# Jan. Fur Auctions



## catcapper (Feb 11, 2010)

FHA Fur auction is Jan. 7th. 
Among the quantities offered are---

25,000 Beaver

50,000 Muskrat

80,000 raccoon

5,000 Coyote

400 Lynx Cat

2700 Mink

4500 Red Fox

1500 Grey Fox

NAFA Jan. fur auction will accept bids by email or fax until Sun. Jan. 9th.
NAFA offers---

12,000 Beaver

5000 Coyotes

25,000 raccoon

100,000 Muskrat

Its not long now guys til we get the word on which way the Feb. & Mar. fur prices will probably lean. So far, most country buyers are giving decent fur checks to the trappers in the midwest for Fox and Mink. Rats have been holding a 6-7 dollar average so far this season for the larger put up pelts---but with 150,000 of the fuzzy little rodents hitting the market this week, we'll see if China still wants to play.

Any hot prices on Lynx Cat and Coyote will come at the Feb.or Mar. sales---and I think most folks will be suprised on what a nice size clear dog will bring.
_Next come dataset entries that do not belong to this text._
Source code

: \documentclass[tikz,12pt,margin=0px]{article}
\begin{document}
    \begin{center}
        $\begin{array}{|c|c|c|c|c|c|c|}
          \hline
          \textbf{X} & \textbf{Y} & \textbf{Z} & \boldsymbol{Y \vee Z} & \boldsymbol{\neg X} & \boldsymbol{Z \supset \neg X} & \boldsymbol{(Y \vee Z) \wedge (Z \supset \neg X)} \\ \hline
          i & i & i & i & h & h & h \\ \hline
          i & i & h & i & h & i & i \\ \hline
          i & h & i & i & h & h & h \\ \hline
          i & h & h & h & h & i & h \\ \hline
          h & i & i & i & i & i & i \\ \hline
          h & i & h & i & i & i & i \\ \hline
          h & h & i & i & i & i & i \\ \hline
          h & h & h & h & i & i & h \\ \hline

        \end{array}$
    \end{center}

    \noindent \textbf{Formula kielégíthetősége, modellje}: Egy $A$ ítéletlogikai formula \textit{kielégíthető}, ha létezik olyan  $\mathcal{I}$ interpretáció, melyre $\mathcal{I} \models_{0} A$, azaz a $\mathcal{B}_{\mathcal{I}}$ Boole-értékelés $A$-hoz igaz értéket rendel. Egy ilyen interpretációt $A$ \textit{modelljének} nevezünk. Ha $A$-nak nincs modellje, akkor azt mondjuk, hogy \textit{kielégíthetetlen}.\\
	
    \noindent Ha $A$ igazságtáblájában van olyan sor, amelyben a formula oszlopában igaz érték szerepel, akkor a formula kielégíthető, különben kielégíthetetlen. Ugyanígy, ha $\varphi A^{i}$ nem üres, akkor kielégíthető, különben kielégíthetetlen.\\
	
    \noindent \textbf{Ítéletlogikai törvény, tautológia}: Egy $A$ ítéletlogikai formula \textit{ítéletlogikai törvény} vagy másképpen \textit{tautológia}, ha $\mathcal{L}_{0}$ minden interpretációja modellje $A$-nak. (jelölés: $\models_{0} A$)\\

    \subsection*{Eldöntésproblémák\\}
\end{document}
It would have been nice if most of the raccoon hides had been held off the sales tables until Feb. Buyers like Groenewold are buying raccoon on size and not to worried much about color.

I'll shoot you fellas the auction results when they hit the net.

Watch your fingers in those traps boys---you 330 guys know what I mean.lol.


----------